The second significant factor affecting the Company's net income is the credit
loss expense (benefit). The majority of the Company's interest-earning assets
are in loans outstanding, which amounted to $3.110 billion at the end of 2022.
The Company's allowance for credit losses was $41.44 million at December 31,
2022.  Expected credit loss expense is computed on a quarterly basis and is the
amount necessary to adjust the allowance for credit losses to the level
considered by management to appropriately account for the estimated current
expected credit losses within the Bank's loan portfolio. The expense reflects a
number of factors, including the size of the loan portfolio, the overall
composition of the loan portfolio and loan concentrations, the borrowers'
ability to repay, past loss experience, loan collateral values, current economic
conditions, reasonable and supportable economic forecasts, adjustments for
prepayments and curtailments, the level of collateral-dependent loans and loans
past due ninety days or more. In addition, management considers the credit
quality of the loans based on management's review of problem and watch loans,
including loans with historically higher credit risk. Credit loss expense was
$6.34 million in 2022 compared to credit loss (benefit) of $5.51 million in 2021
and a loan loss expense of $4.36 million in 2020 under the incurred loss model.

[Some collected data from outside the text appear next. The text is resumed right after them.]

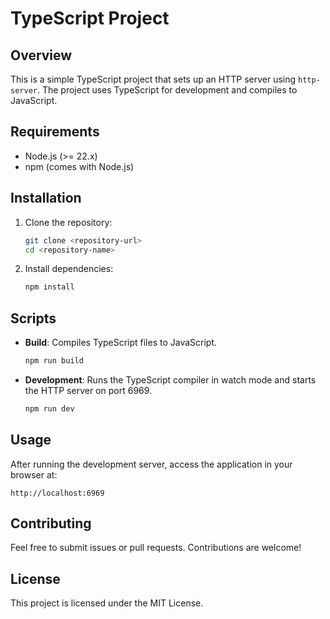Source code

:# TypeScript Project

## Overview

This is a simple TypeScript project that sets up an HTTP server using `http-server`. The project uses TypeScript for development and compiles to JavaScript.

## Requirements

- Node.js (>= 22.x)
- npm (comes with Node.js)

## Installation

1. Clone the repository:

   ```bash
   git clone <repository-url>
   cd <repository-name>
   ```

2. Install dependencies:

   ```bash
   npm install
   ```

## Scripts

- **Build**: Compiles TypeScript files to JavaScript.

  ```bash
  npm run build
  ```

- **Development**: Runs the TypeScript compiler in watch mode and starts the HTTP server on port 6969.

  ```bash
  npm run dev
  ```
## Usage

After running the development server, access the application in your browser at:

```
http://localhost:6969
```

## Contributing

Feel free to submit issues or pull requests. Contributions are welcome!

## License

This project is licensed under the MIT License.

The increase in credit loss expense is attributable to increases in loan volume
which resulted in an increase of $4.72 million; changes in prepayment and
curtailment rates resulting in an increase of $1.00 million; decreases in the
individually analyzed loans reserve of $0.18 million; and increases in
qualitative factors determined necessary by management which resulted in an
increase of $1.52 million offset by slight improvements in the economic factor
forecasts, primarily Iowa unemployment, used in the ACL calculation which
resulted in a decrease of $1.09 million. The reduction in expense in 2021 was
primarily due to the increases to the allowance taken in 2020 in response to the
COVID-19 pandemic that were released in 2021. The Company believes that credit
loss expense is expected to be dependent on the Company's loan growth, local
economic conditions and asset quality.

The third significant factor affecting the Company's net income is noninterest
income, primarily net gain on the sale of loans. The net gain on the sale of
loans was $1.52 million and $7.59 million for the years ended December 31, 2022
and 2021, respectively, a decrease of 80.01% for the year ended December 31,
2022 compared to the same period in 2021. The amount of the net gain on sale of
secondary market mortgage loans in each year can vary significantly. The volume
of activity in these types of loans is directly related to the level of interest
rates as well as the current origination and refinancing activity. The volume
was significantly impacted by the Federal Reserve Board's increases to the
federal funds rate in 2022, resulting in a significant decline in the amount of
mortgage loan origination and refinance activity.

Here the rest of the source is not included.